Like Burke’s four adaptations
in The Hammer Horror Omnibus (1966), “Reptile” is an
entertaining, waste-no-words and creepy-atmospheric tale, with
quick-sketch-but-effective characterization and fast-moving action. In the case
of “Reptile,” this is a vast improvement on its overlong,
thin-story-stretched-to-feature-length film; at best, it was an hourlong short.
Good read, especially for those familiar with the film version, or looking for
a quick-read Hammer Films Ltd. Fix.
The cinematic counterpart of the same
name debuted in England in February 1966; it was released stateside on April 6,
1966. The film was directed by John Gilling, from a screenplay by producer Anthony
Hinds.
“Dracula – Prince of
Darkness”: Charles and Diana Kent, a married couple, are traveling through
the Carpathian mountains with Charles’s more conservative brother (Alan) and
his shrew of a spouse (Helen) when ill luck befalls them and they find
themselves stranded near a castle that not only offers shelter from the
relentless rain and the dark forest but—dare they hope?—a telephone. Making
them further uneasy is the fact that earlier a local,
friendlier-than-other-villagers priest (Shandor) warned them not to go anywhere
near the castle but didn’t tell them why.

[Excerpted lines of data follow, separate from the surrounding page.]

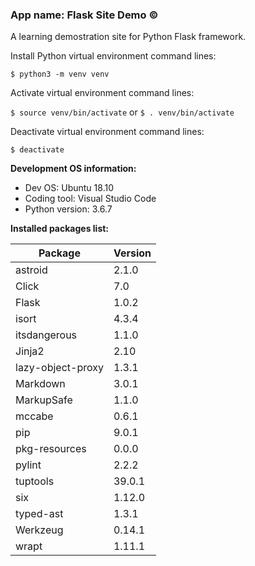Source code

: ### App name: Flask Site Demo &copy;

A learning demostration site for Python Flask framework.

Install Python virtual environment command lines:

`$ python3 -m venv venv`

Activate virtual environment command lines:

`$ source venv/bin/activate` or `$ . venv/bin/activate`

Deactivate virtual environment command lines:

`$ deactivate`


**Development OS information:**

- Dev OS: Ubuntu 18.10
- Coding tool: Visual Studio Code
- Python version: 3.6.7


**Installed packages list:**

| Package | Version |
|-----------|-----------|
| astroid | 2.1.0 |
| Click | 7.0 |
| Flask | 1.0.2 |
| isort | 4.3.4 |
| itsdangerous| 1.1.0 |
| Jinja2 | 2.10 |
| lazy-object-proxy | 1.3.1 |
| Markdown | 3.0.1 |
| MarkupSafe | 1.1.0 |
| mccabe   | 0.6.1 |
| pip | 9.0.1 |
| pkg-resources | 0.0.0 |
| pylint | 2.2.2 |
| tuptools | 39.0.1 |
| six | 1.12.0 |
| typed-ast | 1.3.1 |
| Werkzeug | 0.14.1 |
| wrapt | 1.11.1 |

They quickly find out why they
were warned away but it’s too late, as Klove (the unsettling keeper of said
castle) reveals himself to be in the service of another, who’s been dead for
ten years: Dracula.
Burke again keeps the
characters and their (mis)fortunes fast-paced, bloody, Gothic and bold
(spectacle-wise) in the way that the best Hammer films are. This eighty-five-page
pulp adventure is a febrile and delectable ride with vivid descriptions that
thrill (e.g., “. . . making a last appeal to a thousand guardian demons”) and
titillate in equal proportion. Excellent adaptation of its source 1966 film,
which is also a blast, if I remember right (I haven’t seen it in a few years).
The film version, originally
titled Dracula, Prince of Darkness was helmed by Terence Fisher,
scripted by Jimmy Sangster and producer Anthony Hinds. It was released in
Britain in January 1966.
“Rasputin—The Mad Monk”:
Set in the early twentieth century (about 1916, the year the real-life Grigori
Rasputin was killed), this mix of historical fact and mostly fiction, “Rasputin”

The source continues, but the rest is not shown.